ASSIGNED TASK:
Every line below that holds the string "arguments" should be copied out.

DATA PROVIDED:
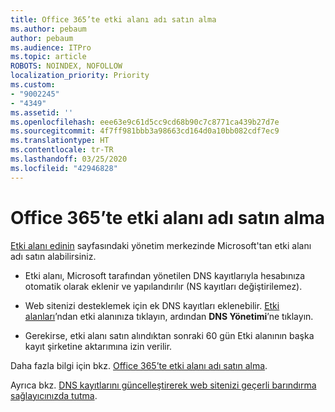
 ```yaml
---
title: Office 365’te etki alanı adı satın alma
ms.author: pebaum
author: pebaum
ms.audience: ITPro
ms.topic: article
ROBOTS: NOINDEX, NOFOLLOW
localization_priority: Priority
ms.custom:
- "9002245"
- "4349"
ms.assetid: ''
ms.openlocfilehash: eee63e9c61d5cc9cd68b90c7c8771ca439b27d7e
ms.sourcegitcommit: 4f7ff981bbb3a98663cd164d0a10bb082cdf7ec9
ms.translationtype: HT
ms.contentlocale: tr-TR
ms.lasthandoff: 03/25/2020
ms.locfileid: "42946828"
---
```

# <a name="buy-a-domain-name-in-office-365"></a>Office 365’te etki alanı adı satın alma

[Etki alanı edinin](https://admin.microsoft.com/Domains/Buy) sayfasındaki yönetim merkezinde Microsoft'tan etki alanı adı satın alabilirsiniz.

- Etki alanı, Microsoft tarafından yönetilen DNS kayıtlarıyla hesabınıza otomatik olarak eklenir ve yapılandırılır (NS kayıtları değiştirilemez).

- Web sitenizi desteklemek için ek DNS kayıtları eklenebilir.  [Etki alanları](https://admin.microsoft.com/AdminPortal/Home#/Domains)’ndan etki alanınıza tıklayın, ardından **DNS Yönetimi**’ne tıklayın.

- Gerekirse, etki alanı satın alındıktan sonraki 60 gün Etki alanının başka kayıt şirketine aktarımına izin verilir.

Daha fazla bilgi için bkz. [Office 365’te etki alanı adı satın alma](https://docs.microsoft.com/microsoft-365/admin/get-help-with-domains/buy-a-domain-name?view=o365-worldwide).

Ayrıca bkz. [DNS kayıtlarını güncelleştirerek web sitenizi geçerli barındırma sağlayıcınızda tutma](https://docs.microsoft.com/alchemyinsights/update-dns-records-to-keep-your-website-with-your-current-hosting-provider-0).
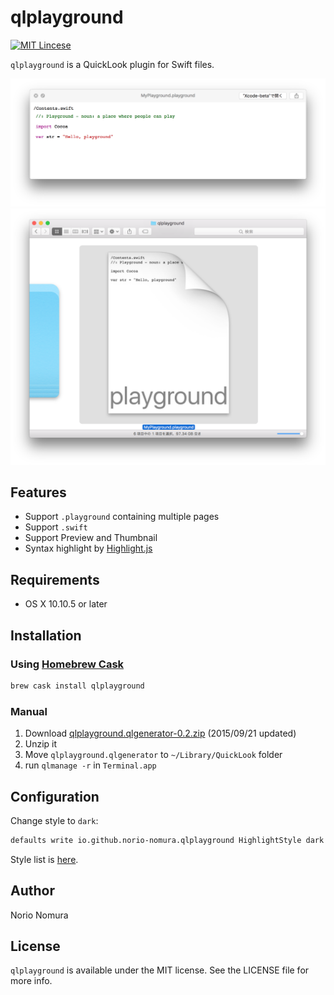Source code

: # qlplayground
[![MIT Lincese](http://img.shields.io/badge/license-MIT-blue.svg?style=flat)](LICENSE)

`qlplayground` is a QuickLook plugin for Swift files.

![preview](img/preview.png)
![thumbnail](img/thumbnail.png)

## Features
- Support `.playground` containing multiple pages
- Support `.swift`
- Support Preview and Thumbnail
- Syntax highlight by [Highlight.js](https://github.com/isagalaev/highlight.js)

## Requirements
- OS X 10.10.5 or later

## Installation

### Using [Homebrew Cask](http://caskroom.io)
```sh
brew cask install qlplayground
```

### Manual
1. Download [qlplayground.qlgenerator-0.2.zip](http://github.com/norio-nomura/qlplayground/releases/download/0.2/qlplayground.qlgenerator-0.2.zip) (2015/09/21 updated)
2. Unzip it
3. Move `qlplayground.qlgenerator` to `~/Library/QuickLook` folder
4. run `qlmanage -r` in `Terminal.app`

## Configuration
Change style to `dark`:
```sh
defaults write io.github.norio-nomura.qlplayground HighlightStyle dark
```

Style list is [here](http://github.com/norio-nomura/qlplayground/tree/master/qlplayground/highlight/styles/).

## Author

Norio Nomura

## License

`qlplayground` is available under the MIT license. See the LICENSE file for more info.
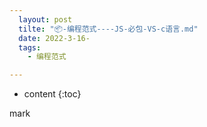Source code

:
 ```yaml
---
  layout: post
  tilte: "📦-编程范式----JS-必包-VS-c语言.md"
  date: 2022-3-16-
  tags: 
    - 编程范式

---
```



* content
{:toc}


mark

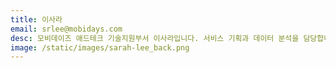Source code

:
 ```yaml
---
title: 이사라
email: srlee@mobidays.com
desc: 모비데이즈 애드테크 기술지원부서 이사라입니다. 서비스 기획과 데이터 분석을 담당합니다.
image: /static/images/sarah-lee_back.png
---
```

---

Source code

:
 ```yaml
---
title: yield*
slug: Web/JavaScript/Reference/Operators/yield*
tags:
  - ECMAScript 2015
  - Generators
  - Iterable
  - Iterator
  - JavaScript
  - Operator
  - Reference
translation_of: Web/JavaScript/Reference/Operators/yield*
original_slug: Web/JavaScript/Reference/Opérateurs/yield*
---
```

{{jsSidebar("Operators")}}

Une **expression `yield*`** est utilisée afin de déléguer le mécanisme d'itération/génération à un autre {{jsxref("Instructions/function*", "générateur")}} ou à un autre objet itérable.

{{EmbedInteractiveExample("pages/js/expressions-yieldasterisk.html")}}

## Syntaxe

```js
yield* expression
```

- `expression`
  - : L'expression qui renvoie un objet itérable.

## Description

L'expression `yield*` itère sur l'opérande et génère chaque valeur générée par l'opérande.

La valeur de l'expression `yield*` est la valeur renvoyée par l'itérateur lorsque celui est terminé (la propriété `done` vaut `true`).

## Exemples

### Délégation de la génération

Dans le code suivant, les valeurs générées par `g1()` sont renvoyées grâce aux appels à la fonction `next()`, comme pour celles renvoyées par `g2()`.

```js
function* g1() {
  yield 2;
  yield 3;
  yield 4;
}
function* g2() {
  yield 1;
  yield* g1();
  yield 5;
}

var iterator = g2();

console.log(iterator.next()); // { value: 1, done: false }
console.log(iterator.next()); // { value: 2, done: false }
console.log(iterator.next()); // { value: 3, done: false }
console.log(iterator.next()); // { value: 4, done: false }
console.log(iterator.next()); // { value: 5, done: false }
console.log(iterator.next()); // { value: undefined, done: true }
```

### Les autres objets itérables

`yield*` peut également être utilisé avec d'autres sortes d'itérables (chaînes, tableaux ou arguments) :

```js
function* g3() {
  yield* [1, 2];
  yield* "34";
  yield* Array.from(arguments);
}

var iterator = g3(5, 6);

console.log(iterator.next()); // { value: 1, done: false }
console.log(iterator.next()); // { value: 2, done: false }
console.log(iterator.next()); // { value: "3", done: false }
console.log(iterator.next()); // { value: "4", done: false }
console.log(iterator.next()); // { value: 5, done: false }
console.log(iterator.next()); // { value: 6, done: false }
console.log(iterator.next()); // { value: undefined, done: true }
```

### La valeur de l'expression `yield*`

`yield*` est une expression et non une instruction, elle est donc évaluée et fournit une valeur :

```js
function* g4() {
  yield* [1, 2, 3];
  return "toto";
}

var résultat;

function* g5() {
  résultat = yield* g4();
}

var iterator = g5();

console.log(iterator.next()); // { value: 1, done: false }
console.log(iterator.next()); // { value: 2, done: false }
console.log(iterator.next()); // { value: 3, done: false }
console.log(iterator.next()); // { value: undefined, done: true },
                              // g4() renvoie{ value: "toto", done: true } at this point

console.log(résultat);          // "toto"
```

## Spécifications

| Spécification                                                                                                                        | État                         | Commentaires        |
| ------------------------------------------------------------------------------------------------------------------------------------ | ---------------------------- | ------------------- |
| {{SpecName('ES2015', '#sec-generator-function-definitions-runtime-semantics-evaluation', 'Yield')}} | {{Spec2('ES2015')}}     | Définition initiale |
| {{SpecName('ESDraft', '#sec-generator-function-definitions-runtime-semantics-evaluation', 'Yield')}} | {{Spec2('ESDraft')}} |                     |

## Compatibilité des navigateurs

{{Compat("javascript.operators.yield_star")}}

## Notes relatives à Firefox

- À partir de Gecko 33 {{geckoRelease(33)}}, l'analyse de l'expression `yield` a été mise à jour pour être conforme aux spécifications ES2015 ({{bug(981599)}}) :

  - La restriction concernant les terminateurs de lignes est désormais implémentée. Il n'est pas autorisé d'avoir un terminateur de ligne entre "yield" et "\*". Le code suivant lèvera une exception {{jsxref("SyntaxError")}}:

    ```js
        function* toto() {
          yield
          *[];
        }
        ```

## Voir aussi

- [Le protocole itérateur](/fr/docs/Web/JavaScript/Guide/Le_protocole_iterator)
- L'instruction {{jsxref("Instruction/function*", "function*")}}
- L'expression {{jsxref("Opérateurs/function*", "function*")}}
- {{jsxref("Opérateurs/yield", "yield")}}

* * *

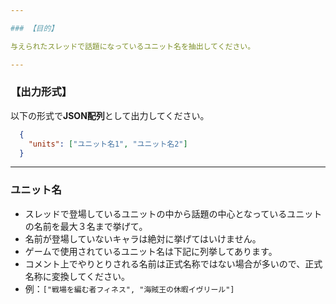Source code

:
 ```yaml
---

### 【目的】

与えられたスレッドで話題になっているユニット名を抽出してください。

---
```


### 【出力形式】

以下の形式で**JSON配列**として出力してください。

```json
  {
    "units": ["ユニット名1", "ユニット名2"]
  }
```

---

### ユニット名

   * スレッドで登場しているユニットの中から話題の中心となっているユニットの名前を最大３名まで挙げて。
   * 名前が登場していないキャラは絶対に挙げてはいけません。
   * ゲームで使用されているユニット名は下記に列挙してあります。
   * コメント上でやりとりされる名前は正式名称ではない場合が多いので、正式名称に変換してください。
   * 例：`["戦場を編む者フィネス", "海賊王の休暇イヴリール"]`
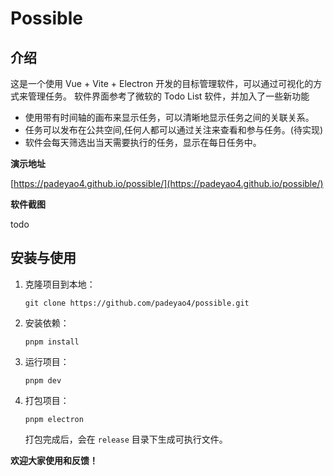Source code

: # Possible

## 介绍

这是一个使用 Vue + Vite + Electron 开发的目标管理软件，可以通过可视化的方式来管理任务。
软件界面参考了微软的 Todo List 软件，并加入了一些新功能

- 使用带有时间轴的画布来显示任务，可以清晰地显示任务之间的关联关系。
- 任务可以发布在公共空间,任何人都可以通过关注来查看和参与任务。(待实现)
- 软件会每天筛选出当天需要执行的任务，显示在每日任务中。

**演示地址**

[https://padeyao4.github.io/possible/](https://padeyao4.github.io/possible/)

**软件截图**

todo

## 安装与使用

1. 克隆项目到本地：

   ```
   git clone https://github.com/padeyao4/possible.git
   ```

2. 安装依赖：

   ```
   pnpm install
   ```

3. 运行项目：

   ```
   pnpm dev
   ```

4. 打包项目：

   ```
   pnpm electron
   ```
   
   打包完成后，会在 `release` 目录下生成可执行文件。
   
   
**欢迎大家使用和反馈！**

TASK SOLUTION:
`yield*` peut également être utilisé avec d'autres sortes d'itérables (chaînes, tableaux ou arguments) :
  yield* Array.from(arguments);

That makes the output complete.